横を見てもメンバーがいないし、トークしていても誰もツッコんでくれないですから。あと楽屋が静か(笑)。グループとはまた違った責任感を持ってステージに立たなきゃいけないですね。ただ、グループがあるからこそソロでも活動ができるわけですし、逆にソロ活動にもグループに戻ったときに役立てられるものがたくさんあります。

──ソロだと1曲まるまる1人で歌うので、歌に対する自信がどんどん付いていったのでは?

自信が付いたときもあったんですけど、これが長く続けていると……「さすがにもう慣れたでしょ?」と思われるかもしれないですが、そうじゃなくて。「失敗したらこうなってしまう」と落ち着いて考えられる時間や余裕が出てきたからこそ、怖くなるんです。なので今は、歌もパフォーマンスも「大丈夫かな、大丈夫かな?」という不安のフェーズ。でも10周年という節目を迎えて、ここからその不安を克服していくことでまた強くなれるんじゃないかなって。そう信じて、めげずに挑戦していきたいなと思っています。

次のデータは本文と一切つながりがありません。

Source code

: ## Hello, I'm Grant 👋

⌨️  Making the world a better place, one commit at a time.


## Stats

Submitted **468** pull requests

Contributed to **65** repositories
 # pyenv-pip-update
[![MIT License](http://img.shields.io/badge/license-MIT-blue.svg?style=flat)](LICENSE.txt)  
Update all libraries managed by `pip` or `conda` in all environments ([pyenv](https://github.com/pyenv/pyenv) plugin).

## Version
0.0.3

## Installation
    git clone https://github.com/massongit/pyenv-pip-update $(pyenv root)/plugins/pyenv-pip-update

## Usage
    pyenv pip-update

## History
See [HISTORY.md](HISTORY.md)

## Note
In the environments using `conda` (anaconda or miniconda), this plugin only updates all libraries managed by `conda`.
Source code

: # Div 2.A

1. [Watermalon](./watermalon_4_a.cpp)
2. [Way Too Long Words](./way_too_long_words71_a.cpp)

──楽しいだけでは続けられない境地に突入したんですね。言い方を変えれば、それぐらい真剣にソロ活動と向き合っている証拠だと思いますよ。

そうですね。準備期間も含めて、それくらい丁寧にステージに向き合っているんだなと自分でも感じます。お客さんはお金を払って観に来てくださるわけで、こっちの事情はみんな知るよしもないし知る必要もないし、表に出してはいけない。ちゃんと満足いくものを精一杯届けることが今の私のお仕事なんじゃないかなと思います。

この数年で自分の感情にいろんな変化があった

──ソロ活動を通じて、モノノフの皆さんとの関係性に変化を感じる瞬間はありますか?

たぶん、年々私のことを友達だと思うようになっているんじゃないかな(笑)。それくらいアットホームな距離感で私のことを見てくれていると思います。やっぱり、私自身が思う自分と、他者から見られる印象って違うじゃないですか。ソロコンをやり始めた頃は、そのズレをすごく感じていたんです。みんなから見た「れにちゃん」というブランドには、「いい子」みたいなイメージが強く根付いていたんですけど、全然そうじゃないんだよっていう。まったくいい子じゃないときもあるし、私だってストレスも溜まるし、みんなと同じように喜怒哀楽がある。音楽についてもポップな曲も聴けば、世間に鬱憤をぶつけるような曲に共感することもあります。「周りから見えている自分と、私が思う自分を擦り合わせたい」と思って作っていただいたのが「じゃないほう」という楽曲なんです。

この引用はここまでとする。